Not to dispute such profound and extensive institutional knowledge about our language, but when modelers say 'stash', what they mean is their accumulated collection of unbuilt kits. Never said out loud, it's a word fraught with emotional overtones:
Some of us take gleeful pleasure in the size of it, as a miser contemplating his stack of gold coins.
Some of us descend into avarice and greed and jealousy of other people's stashes, like a miser contemplating his stack of gold coins -- wishing there were more!
Some of us find contemplating one's stash is a Metaphor for Mortality.

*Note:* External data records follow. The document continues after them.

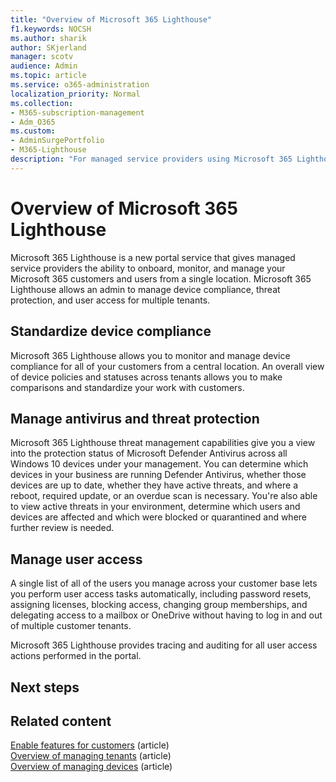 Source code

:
 ```yaml
---
title: "Overview of Microsoft 365 Lighthouse"
f1.keywords: NOCSH
ms.author: sharik
author: SKjerland
manager: scotv
audience: Admin
ms.topic: article
ms.service: o365-administration
localization_priority: Normal
ms.collection:
- M365-subscription-management
- Adm_O365
ms.custom:
- AdminSurgePortfolio
- M365-Lighthouse                         
description: "For managed service providers using Microsoft 365 Lighthouse, learn about managing user access and more for all of your customers in one location."
---
```


# Overview of Microsoft 365 Lighthouse

Microsoft 365 Lighthouse is a new portal service that gives managed service providers the ability to onboard, monitor, and manage your Microsoft 365 customers and users from a single location. Microsoft 365 Lighthouse allows an admin to manage device compliance, threat protection, and user access for multiple tenants. 

## Standardize device compliance

Microsoft 365 Lighthouse allows you to monitor and manage device compliance for all of your customers from a central location. An overall view of device policies and statuses across tenants allows you to make comparisons and standardize your work with customers. 

## Manage antivirus and threat protection

Microsoft 365 Lighthouse threat management capabilities give you a view into the protection status of Microsoft Defender Antivirus across all Windows 10 devices under your management. You can determine which devices in your business are running Defender Antivirus, whether those devices are up to date, whether they have active threats, and where a reboot, required update, or an overdue scan is necessary. You're also able to view active threats in your environment, determine which users and devices are affected and which were blocked or quarantined and where further review is needed.

## Manage user access

A single list of all of the users you manage across your customer base lets you perform user access tasks automatically, including password resets, assigning licenses, blocking access, changing group memberships, and delegating access to a mailbox or OneDrive without having to log in and out of multiple customer tenants. 

Microsoft 365 Lighthouse provides tracing and auditing for all user access actions performed in the portal. 


## Next steps

<!-- Include this section for how-to articles only, if needed. Next logical action might be to enable features for customers, but I'm not certain of that. Next steps seem appropriate, especially for a new service overview. LMK what you think is the appropriate how-to article for this section. -->

## Related content

[Enable features for customers]() (article)\
[Overview of managing tenants]() (article)\
[Overview of managing devices]() (article)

Aging, we realize that stash is already too large to be realistically projected to get all built within one's lifetime. (And THEN what'll happen to it?)
One thing we're all past: any notion that our stashes accumulate value, day-by-day, hour by hour... value to financially pad our futures into extended blissful retirement!
Well, some collectibles and antiques do... but our plastic kits didn't cost much to begin with, and since the molds keep getting re-popped and re-boxed, they're not going to be worth any more next year, or next decade. (Or next millennium?!)
Returning for a moment to my imaginary trip -- via Mr. Peabody's WayBack Machine -- to myself way back Then. Could I tell him someday his stash would have around 500 still-boxed kits? (I haven't even been able to muster the Moral Courage to count the exact number within the last 5 years...)
This would have been beyond Then-Scott's comprehension. He has no stash -- at most, ONE kit, a gift at Christmas or birthday, or following allowance Friday and the subsequent raid on the toy section of Thunderbird Drugstore. It's be done, built, by tomorrow at the latest!
In that sense, we're all far wealthier than we could ever have imagined back Then. But Time was scarce-and filled!-Then. Just so, Now. Shouldn't discourage us, though... think: Time is our ever-present spur to dawdle not, but instead
Build What You Want, the Way You Want To -- and Above All, Have Fun!